Three persons have all been charged in one way or another with the fatal accident that tragically took the lives of two bicyclists and injured two more last weekend on Route 1 in Hampton NH.
Driving impaired, distracted
Darrieann Hess, who had been stopped less than eight hours before for speeding in Hampton and who lives in nearby Seabrook, NH, faces a variety of charges, including unlicensed operation of a motor vehicle, operating while distracted and now drug charges, has already been arraigned in Hampton, NH District Court where she was held in $50,000 cash bail.
Hess’ arraignment came via videoconference from the county lockup where she was being held. Gordon Wiley, a friend of one of bicyclist Elise Bouchard, one of the two bicyclists killed during the 100-mile coastal ride – the Tri-State Seacoast Century ride – told The Boston: “I wanted to make sure she stays where she is.” Wiley had learned of the high bond posted in the accident.
Though it never has been answered by Hess was allowed to drive away from the first traffic stop around 1 a.m. 9/22 (Sunday), Hess continued driving her fiancé’s 2002 Honda Civic. Her fiancé, Scott Martin of Seabrook, has been summoned to court to face charges of allowing an unlicensed driver to drive the front-drive Civic, in Hampton District Court on 10/23.
Meantime, police charged Cindy Sheppard of Hampton with illegally supplying a controlled substance – the painkiller fentanyl – to Hess during her race around the roads of southern seacoast New Hampshire in the front-drive car. She has also been charged with allowing an improper person to operate a motor vehicle.
Public defender comments
Since the Monday arraignment this week, Hess public defender Anthony Karo, who noted Hess is grief-stricken and “traumatized,” also noted that his client lives in Seabrook and is not a flight risk, a sympathy not shared by Hampton Police Prosecutor Barry Newcomb, who fears “she is a risk to public safety.”
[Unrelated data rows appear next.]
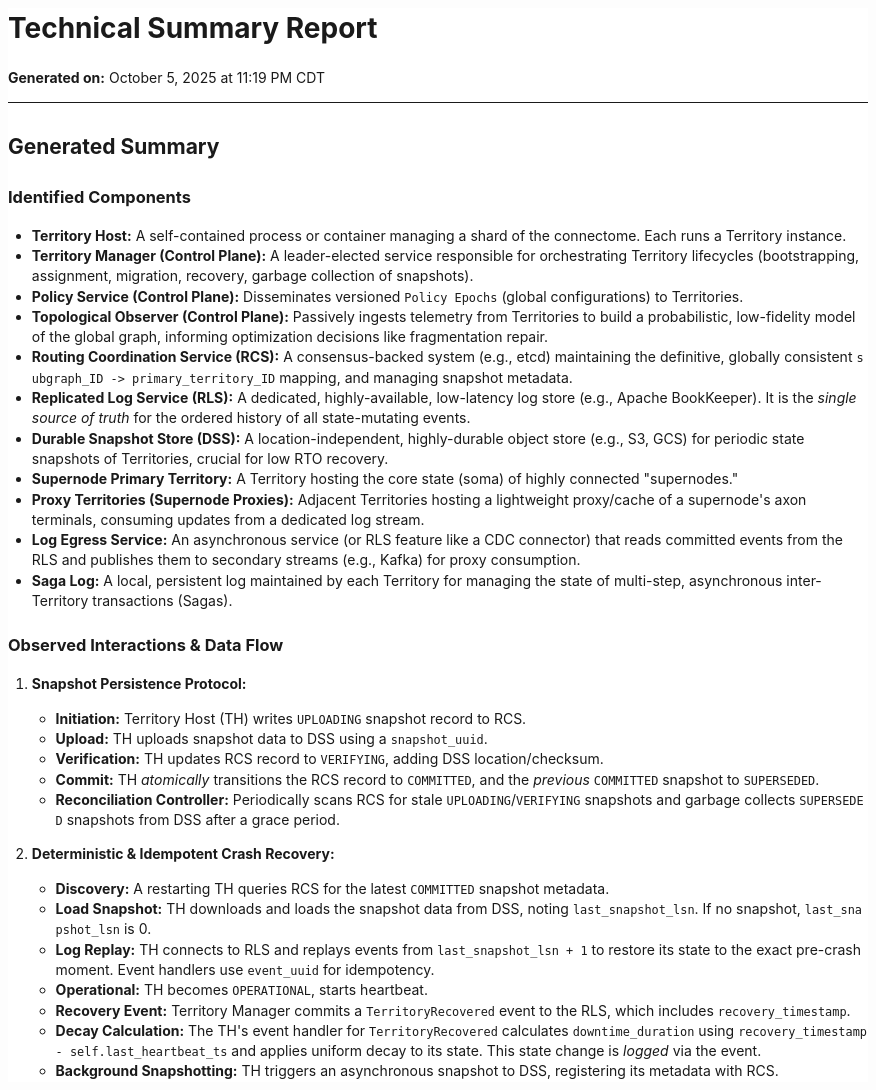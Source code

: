 # Technical Summary Report

**Generated on:** October 5, 2025 at 11:19 PM CDT

---

## Generated Summary

### Identified Components

*   **Territory Host:** A self-contained process or container managing a shard of the connectome. Each runs a Territory instance.
*   **Territory Manager (Control Plane):** A leader-elected service responsible for orchestrating Territory lifecycles (bootstrapping, assignment, migration, recovery, garbage collection of snapshots).
*   **Policy Service (Control Plane):** Disseminates versioned `Policy Epochs` (global configurations) to Territories.
*   **Topological Observer (Control Plane):** Passively ingests telemetry from Territories to build a probabilistic, low-fidelity model of the global graph, informing optimization decisions like fragmentation repair.
*   **Routing Coordination Service (RCS):** A consensus-backed system (e.g., etcd) maintaining the definitive, globally consistent `subgraph_ID -> primary_territory_ID` mapping, and managing snapshot metadata.
*   **Replicated Log Service (RLS):** A dedicated, highly-available, low-latency log store (e.g., Apache BookKeeper). It is the *single source of truth* for the ordered history of all state-mutating events.
*   **Durable Snapshot Store (DSS):** A location-independent, highly-durable object store (e.g., S3, GCS) for periodic state snapshots of Territories, crucial for low RTO recovery.
*   **Supernode Primary Territory:** A Territory hosting the core state (soma) of highly connected "supernodes."
*   **Proxy Territories (Supernode Proxies):** Adjacent Territories hosting a lightweight proxy/cache of a supernode's axon terminals, consuming updates from a dedicated log stream.
*   **Log Egress Service:** An asynchronous service (or RLS feature like a CDC connector) that reads committed events from the RLS and publishes them to secondary streams (e.g., Kafka) for proxy consumption.
*   **Saga Log:** A local, persistent log maintained by each Territory for managing the state of multi-step, asynchronous inter-Territory transactions (Sagas).

### Observed Interactions & Data Flow

1.  **Snapshot Persistence Protocol:**
    *   **Initiation:** Territory Host (TH) writes `UPLOADING` snapshot record to RCS.
    *   **Upload:** TH uploads snapshot data to DSS using a `snapshot_uuid`.
    *   **Verification:** TH updates RCS record to `VERIFYING`, adding DSS location/checksum.
    *   **Commit:** TH *atomically* transitions the RCS record to `COMMITTED`, and the *previous* `COMMITTED` snapshot to `SUPERSEDED`.
    *   **Reconciliation Controller:** Periodically scans RCS for stale `UPLOADING`/`VERIFYING` snapshots and garbage collects `SUPERSEDED` snapshots from DSS after a grace period.

2.  **Deterministic & Idempotent Crash Recovery:**
    *   **Discovery:** A restarting TH queries RCS for the latest `COMMITTED` snapshot metadata.
    *   **Load Snapshot:** TH downloads and loads the snapshot data from DSS, noting `last_snapshot_lsn`. If no snapshot, `last_snapshot_lsn` is 0.
    *   **Log Replay:** TH connects to RLS and replays events from `last_snapshot_lsn + 1` to restore its state to the exact pre-crash moment. Event handlers use `event_uuid` for idempotency.
    *   **Operational:** TH becomes `OPERATIONAL`, starts heartbeat.
    *   **Recovery Event:** Territory Manager commits a `TerritoryRecovered` event to the RLS, which includes `recovery_timestamp`.
    *   **Decay Calculation:** The TH's event handler for `TerritoryRecovered` calculates `downtime_duration` using `recovery_timestamp - self.last_heartbeat_ts` and applies uniform decay to its state. This state change is *logged* via the event.
    *   **Background Snapshotting:** TH triggers an asynchronous snapshot to DSS, registering its metadata with RCS.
An eyewitness to the horrific crash on the Route 1A bridge in Hampton, former NH State Police Maj. David Kelley, who said that he believed a high-speed chase, was underway when he saw the Honda crest the top of the bridge on the southbound lane at high speed. He told reporters he expected to see NH cruisers following her, but did not. Kelley also noted that when he asked Hess, whose car swerved into the northbound lane that was crowded with bicyclists before swerving south again, having a small accident where the Civic came to rest, what happened said she had taken her eyes off the road as she was distracted for a moment and when she looked up she saw the bicycles.
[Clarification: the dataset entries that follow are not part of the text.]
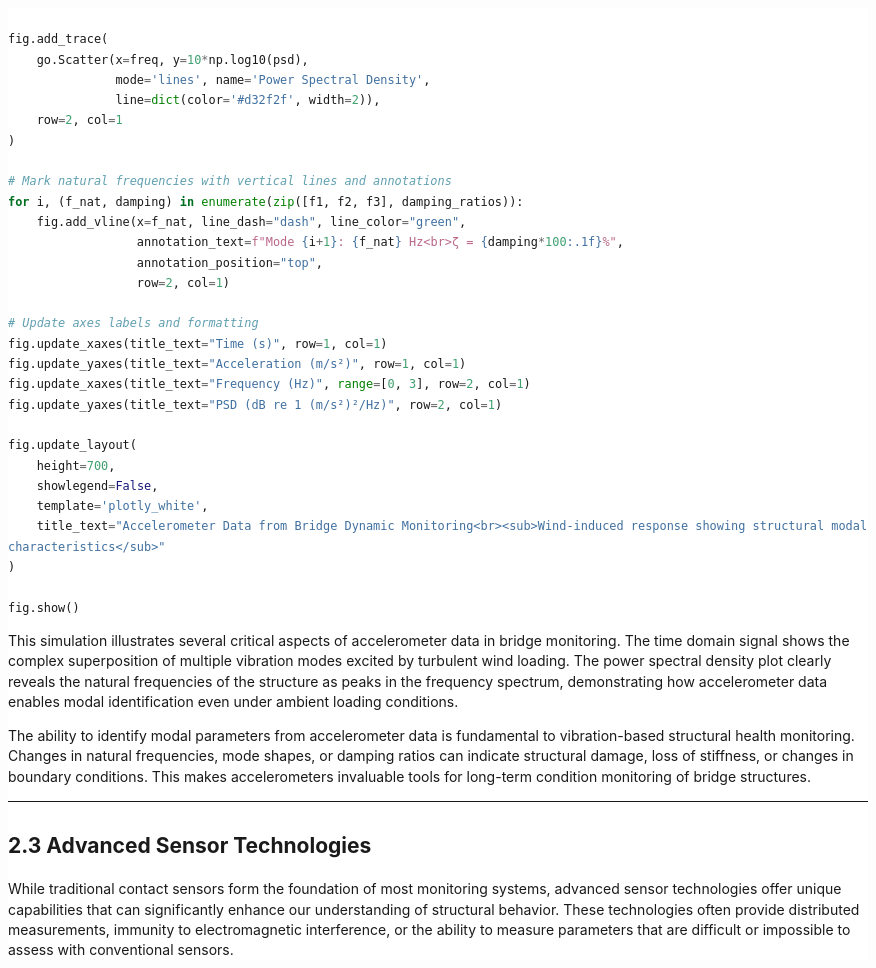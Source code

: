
 ```python

fig.add_trace(
    go.Scatter(x=freq, y=10*np.log10(psd),
               mode='lines', name='Power Spectral Density',
               line=dict(color='#d32f2f', width=2)),
    row=2, col=1
)

# Mark natural frequencies with vertical lines and annotations
for i, (f_nat, damping) in enumerate(zip([f1, f2, f3], damping_ratios)):
    fig.add_vline(x=f_nat, line_dash="dash", line_color="green",
                  annotation_text=f"Mode {i+1}: {f_nat} Hz<br>ζ = {damping*100:.1f}%",
                  annotation_position="top",
                  row=2, col=1)

# Update axes labels and formatting
fig.update_xaxes(title_text="Time (s)", row=1, col=1)
fig.update_yaxes(title_text="Acceleration (m/s²)", row=1, col=1)
fig.update_xaxes(title_text="Frequency (Hz)", range=[0, 3], row=2, col=1)
fig.update_yaxes(title_text="PSD (dB re 1 (m/s²)²/Hz)", row=2, col=1)

fig.update_layout(
    height=700, 
    showlegend=False, 
    template='plotly_white',
    title_text="Accelerometer Data from Bridge Dynamic Monitoring<br><sub>Wind-induced response showing structural modal characteristics</sub>"
)

fig.show()
```

This simulation illustrates several critical aspects of accelerometer data in bridge monitoring. The time domain signal shows the complex superposition of multiple vibration modes excited by turbulent wind loading. The power spectral density plot clearly reveals the natural frequencies of the structure as peaks in the frequency spectrum, demonstrating how accelerometer data enables modal identification even under ambient loading conditions.

The ability to identify modal parameters from accelerometer data is fundamental to vibration-based structural health monitoring. Changes in natural frequencies, mode shapes, or damping ratios can indicate structural damage, loss of stiffness, or changes in boundary conditions. This makes accelerometers invaluable tools for long-term condition monitoring of bridge structures.

---

## 2.3 Advanced Sensor Technologies

While traditional contact sensors form the foundation of most monitoring systems, advanced sensor technologies offer unique capabilities that can significantly enhance our understanding of structural behavior. These technologies often provide distributed measurements, immunity to electromagnetic interference, or the ability to measure parameters that are difficult or impossible to assess with conventional sensors.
(Hess may also have been the victim of a problem many first-time front-drive vehicle drivers face, understeer – information supplied by author Boston Auto Examiner Marc Stern. With about 69 percent of the weight of the vehicle over the front wheels which are charged with not only handling the stresses of driving the car straight ahead under weight while also fighting any effort to turn them, many unskilled drivers often make the mistake of letting the vehicle handle the problem by not moving the wheel or, if they pull the wheel, the don’t realize that there’s only one line the understeering vehicle will take and that is straight toward the destination of the nose – understeer can be compared to trying to make a surveyors plumb, which is weighted heavily so it will always present a straight line take a turn from the straight line if you throw it. It won’t happen and neither will it happen in a front-drive vehicle until the polar moment (tipping point where torsional forces change) is reached by the steering wheel and the front wheels take a new course).
2nd suspect charged
Today, Sheppard was to face arraignment on the drug charges, in the accident that not only killed Bouchard of Danvers, MA, but also Pamela Wells of South Hamilton, MA. Friends, they had been practicing for the long-haul bike ride together. Their friends Margo Heigh of Danvers, MA and Uwe Uhmeyer of Essex, MA, also riders, were injured seriously in the crash.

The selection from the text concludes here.